Figure 2: Benefits of C-RAN compare to traditional RAN. (a) Shows the football ground, (b) shows the airport area

## 4  Fronthaul Architecture

In C-RAN, the interface that connects RRH and BBU is known as fronthaul. The concept of the fronthaul is not newly introduced in C-RAN. It was already present in traditional RAN architecture, but unnoticed. In traditional RAN, the fronthaul interface was used to allow the antenna function to be moved to the rooftops and mastheads, keep away from the baseband processing present inside the cabinet. It was unnoticed due to its short distance in the case of traditional RAN. But in C-RAN, the separation distance between the antenna head and BBU unit can be of several kilometers. The interface used for connecting RRH and BBU follows some dedicated transport standards, which is set by industry cooperation. The name of these standards are Open Base Station Architecture Initiative (OBSAI) [34], Common Public Radio Interface (CPRI) [35], Open Radio Interface (ORI) [36].
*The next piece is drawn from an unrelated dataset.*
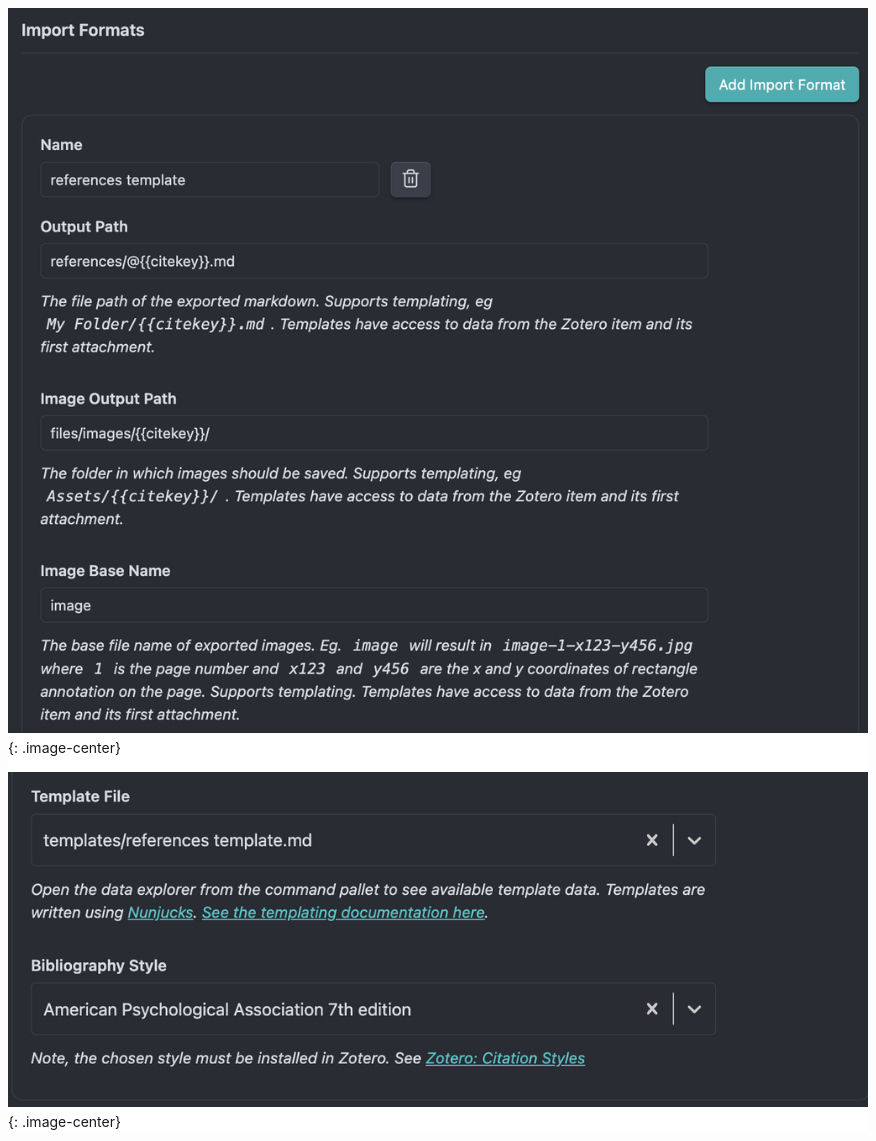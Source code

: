 ![](/images/zotero_integrate2.png){: .image-center}

![](/images/zotero_integrate3.png){: .image-center}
OBSAI was first introduced in 2002 by a common agreement among BS vendors: Hyundai, Nokia, LG Electronics, Samsung, and ZTE. The main aim of OBSAI was to open the market for creating cellular base station products by which the cost and development effort will be reduced. OBSAI-based fronthaul is a packet-based interface. It can achieve the data rate from 728 Mbps to 6.8 Gbps, and the BER requirement is 10-15. At the end of 2003, CPRI came to the picture as a result of cooperation among five radio equipment vendors: Ericsson, Huawei, NEC, Nortel Networks, and Siemens Mobile [37]. The interface that follows CPRI standard requires stringent performance requirements such as a maximum of $100\mu s$ one-way latency, 65ns jitter, and 10-12 BER. CPRI supports a constant bit rate. It deals with layer 1 (physical layer) and layer 2 (MAC, RLC, and PDCP) protocol stack for defining a frame that carries I and Q samples. The mapping methods of CPRI are more efficient compared to OBSAI [38], and it is widely used by most of the global vendors.

CPRI has restricted compatibility as compared to OBSAI, due to its closed-based architecture. To address this problem and to provide better compatibility, the European Telecommunication Standards Institute (ETSI) has initiated a new industry specification group (ISG) known as ORI. ISG is also agreed by telecom operators like SK Telecom, Japanese telecommunications operator KDDI and vendors like Samsung, Huawei, ZTE. ORI specification is a modification on CPRI standards by the removal of some options and the addition of other functions. The main difference between CPRI and OBSAI on one side and ORI on other sides is that the first two technologies are formed by cooperation among equipment markers.